:: Material provided

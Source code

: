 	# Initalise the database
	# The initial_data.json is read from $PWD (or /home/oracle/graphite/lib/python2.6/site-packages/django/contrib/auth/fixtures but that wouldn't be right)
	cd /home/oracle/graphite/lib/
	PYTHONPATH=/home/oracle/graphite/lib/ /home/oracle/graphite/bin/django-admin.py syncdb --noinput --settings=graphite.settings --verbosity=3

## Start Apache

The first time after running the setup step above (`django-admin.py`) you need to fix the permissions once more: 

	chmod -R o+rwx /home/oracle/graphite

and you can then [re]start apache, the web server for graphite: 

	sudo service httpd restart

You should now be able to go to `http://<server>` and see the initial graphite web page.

::::
:: Material provided

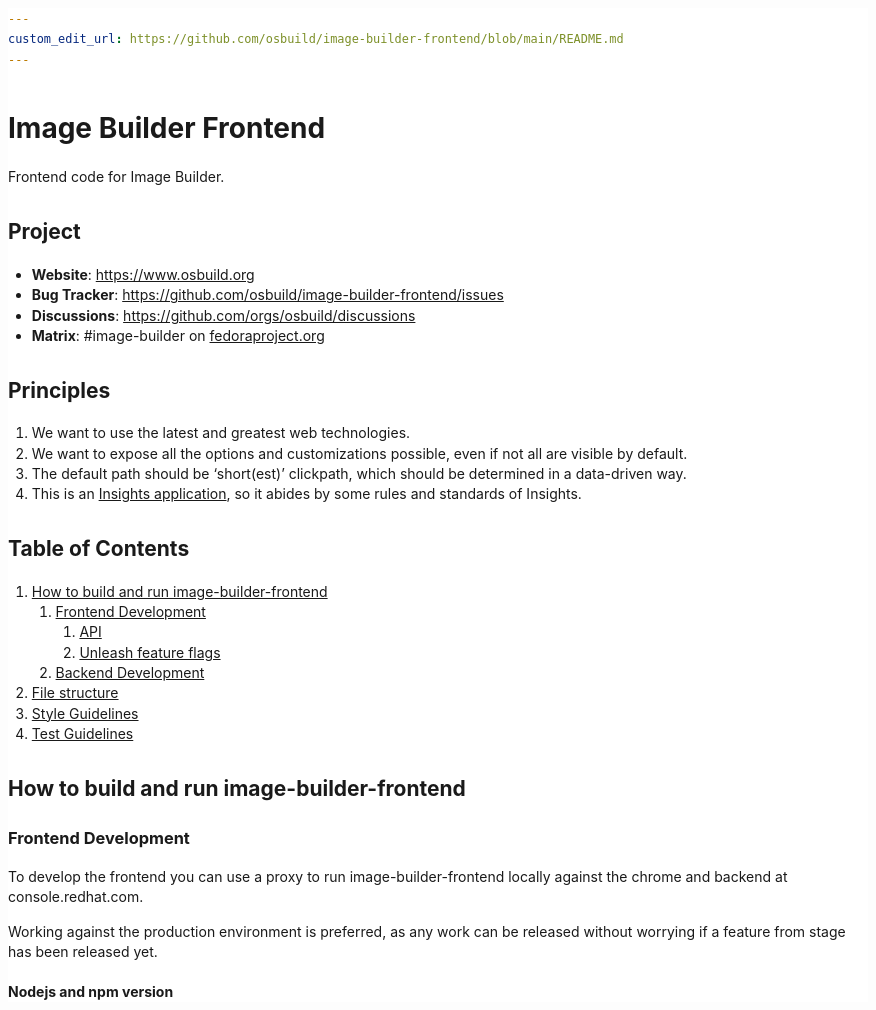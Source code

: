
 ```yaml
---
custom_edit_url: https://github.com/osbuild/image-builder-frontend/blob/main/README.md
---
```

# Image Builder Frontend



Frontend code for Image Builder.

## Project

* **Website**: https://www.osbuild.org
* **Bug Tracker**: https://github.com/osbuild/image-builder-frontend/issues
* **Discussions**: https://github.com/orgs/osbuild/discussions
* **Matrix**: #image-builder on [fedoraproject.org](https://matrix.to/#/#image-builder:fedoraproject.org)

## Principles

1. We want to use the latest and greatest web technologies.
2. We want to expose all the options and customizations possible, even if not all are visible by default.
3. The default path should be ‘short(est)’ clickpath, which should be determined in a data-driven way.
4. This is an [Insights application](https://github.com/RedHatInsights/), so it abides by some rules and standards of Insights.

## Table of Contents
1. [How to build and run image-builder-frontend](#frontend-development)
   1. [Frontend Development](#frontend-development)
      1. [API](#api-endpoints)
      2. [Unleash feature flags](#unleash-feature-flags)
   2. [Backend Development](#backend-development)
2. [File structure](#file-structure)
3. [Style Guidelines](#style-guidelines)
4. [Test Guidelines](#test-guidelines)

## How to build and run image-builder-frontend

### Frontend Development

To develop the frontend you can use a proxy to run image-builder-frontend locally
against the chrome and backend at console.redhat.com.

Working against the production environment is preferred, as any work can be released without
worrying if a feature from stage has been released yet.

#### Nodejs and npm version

::::

**Task description**:
The word is "want". Copy every line above where it appears.

**Response for this exercise**:
1. We want to use the latest and greatest web technologies.
2. We want to expose all the options and customizations possible, even if not all are visible by default.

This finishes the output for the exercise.